In another study, 48 participants were given an extract made from frankincense for 120days. When the results came in, researchers determined the extract strongly supported joint comfort – especially in the knees.
These results were all achieved without marijuana. Research continues to back up the idea that you can support smooth, strong, and healthy joints naturally – without tiredness or sluggishness.
Get Moving Again with Mobilify
Mobilify has already helped thousands of Americans stay on their feet and breeze through
their daily activities with ease.
One user even reported getting results the same day it was used.
“Mobilify really helps with soreness, stiffness, and mild temporary discomfort,” Joni D. said. Larry M, another user, compared taking Mobilify to living a completely new life.
“After a week and a half of taking Mobilify, the discomfort, stiffness, and minor aches went away…it’s almost like being reborn,” he said.
Dennis H. said it helped him get back to his favorite hobby.
“I can attest to Mobilify easing discomfort to enable me to pursue my golfing days. Definitely one pill that works for me out of the many I have tried,” he said.
How to Get Mobilify
Right now, the only way to get this powerful, unique Mobilify formula that clobbers creaking joints without clobbering you is directly from Dr. Sears. It is not available in stores.
To secure your bottle of this breakthrough natural joint discomfort reliever, buyers should call with Sears Health Hotline at 1-800-3347142. “The Hotline allows us to ship the product directly to customers.”

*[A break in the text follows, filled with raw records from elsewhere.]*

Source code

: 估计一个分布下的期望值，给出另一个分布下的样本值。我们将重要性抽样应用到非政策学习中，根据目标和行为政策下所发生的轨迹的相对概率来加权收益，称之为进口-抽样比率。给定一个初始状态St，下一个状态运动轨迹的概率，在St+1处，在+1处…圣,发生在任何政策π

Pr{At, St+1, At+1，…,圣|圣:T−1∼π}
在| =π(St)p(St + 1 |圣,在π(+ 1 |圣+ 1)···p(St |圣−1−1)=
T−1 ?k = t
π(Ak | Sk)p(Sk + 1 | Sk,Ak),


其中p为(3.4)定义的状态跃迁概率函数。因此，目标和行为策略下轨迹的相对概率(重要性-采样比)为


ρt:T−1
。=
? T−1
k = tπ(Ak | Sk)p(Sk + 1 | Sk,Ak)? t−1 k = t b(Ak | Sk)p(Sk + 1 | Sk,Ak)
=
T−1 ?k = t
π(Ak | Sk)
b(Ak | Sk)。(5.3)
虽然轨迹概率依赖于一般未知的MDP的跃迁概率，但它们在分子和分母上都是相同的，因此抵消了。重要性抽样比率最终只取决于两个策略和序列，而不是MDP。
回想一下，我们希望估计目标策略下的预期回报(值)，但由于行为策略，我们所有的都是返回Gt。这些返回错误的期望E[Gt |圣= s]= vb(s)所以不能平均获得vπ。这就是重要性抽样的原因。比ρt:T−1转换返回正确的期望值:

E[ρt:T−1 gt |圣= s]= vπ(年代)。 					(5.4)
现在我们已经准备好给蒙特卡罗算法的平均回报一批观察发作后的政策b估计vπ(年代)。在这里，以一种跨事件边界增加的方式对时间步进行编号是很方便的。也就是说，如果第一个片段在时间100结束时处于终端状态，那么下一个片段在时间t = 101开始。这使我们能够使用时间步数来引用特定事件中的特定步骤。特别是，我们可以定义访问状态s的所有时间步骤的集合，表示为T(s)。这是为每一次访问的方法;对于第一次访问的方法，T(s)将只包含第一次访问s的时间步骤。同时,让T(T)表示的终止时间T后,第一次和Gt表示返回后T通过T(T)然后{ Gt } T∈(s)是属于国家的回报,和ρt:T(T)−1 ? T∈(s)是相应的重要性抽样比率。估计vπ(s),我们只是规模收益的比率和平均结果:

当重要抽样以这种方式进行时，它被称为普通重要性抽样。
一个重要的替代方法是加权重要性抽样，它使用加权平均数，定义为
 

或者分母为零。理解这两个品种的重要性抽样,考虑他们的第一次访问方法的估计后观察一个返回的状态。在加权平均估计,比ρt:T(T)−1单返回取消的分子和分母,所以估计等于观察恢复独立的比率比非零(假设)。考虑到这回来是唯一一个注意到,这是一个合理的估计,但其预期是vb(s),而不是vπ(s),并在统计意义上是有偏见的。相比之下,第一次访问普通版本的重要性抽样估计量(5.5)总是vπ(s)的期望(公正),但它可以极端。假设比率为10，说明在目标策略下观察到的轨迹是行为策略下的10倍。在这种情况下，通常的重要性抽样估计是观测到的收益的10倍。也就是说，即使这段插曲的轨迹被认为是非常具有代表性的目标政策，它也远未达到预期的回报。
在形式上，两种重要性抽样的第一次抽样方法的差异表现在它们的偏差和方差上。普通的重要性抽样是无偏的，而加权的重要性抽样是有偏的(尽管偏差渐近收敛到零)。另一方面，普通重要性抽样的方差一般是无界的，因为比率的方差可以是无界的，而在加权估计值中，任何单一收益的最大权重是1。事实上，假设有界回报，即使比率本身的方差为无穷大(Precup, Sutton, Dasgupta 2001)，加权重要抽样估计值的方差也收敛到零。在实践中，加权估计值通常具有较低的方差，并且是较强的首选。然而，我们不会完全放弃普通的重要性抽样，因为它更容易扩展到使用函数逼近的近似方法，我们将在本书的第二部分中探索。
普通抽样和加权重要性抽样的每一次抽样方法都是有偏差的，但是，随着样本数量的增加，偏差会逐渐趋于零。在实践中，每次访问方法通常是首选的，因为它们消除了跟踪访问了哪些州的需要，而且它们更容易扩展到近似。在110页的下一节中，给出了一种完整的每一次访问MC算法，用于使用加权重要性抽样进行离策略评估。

Dr. Sears believes in this product so much, he offers a 100% money-back guarantee on every order. “Just send me back the bottle and any unused product within 90 days, and I’ll send you your money back,” said Dr. Sears.
The Hotline will be taking orders for the next 48 hours. After that, the phone number may be shut down to allow them to restock. Call 1-800-334-7142 to secure your limited supply of Mobilify. If you are not able to get through due to extremely high call volume, please try again! Call NOW to qualify for a significant discount on this limited time offer. To take advantage of this exclusive offer use Promo Code: MBGRIT2 when you call.
“Everyone welcome, if you would, these nearly famous poultry pickers, Chickens of the Woods.”
“Hey, I thought we were the Cornbread-Fed Bluegrass Ramblers?”
“Last month, we were, son. Did you see the table of contents? There’s a story in here about mushrooms. Listen to me — art has to adapt. Hit it, Maybelle; ‘Rotten Oak Stump’ in the key of G.”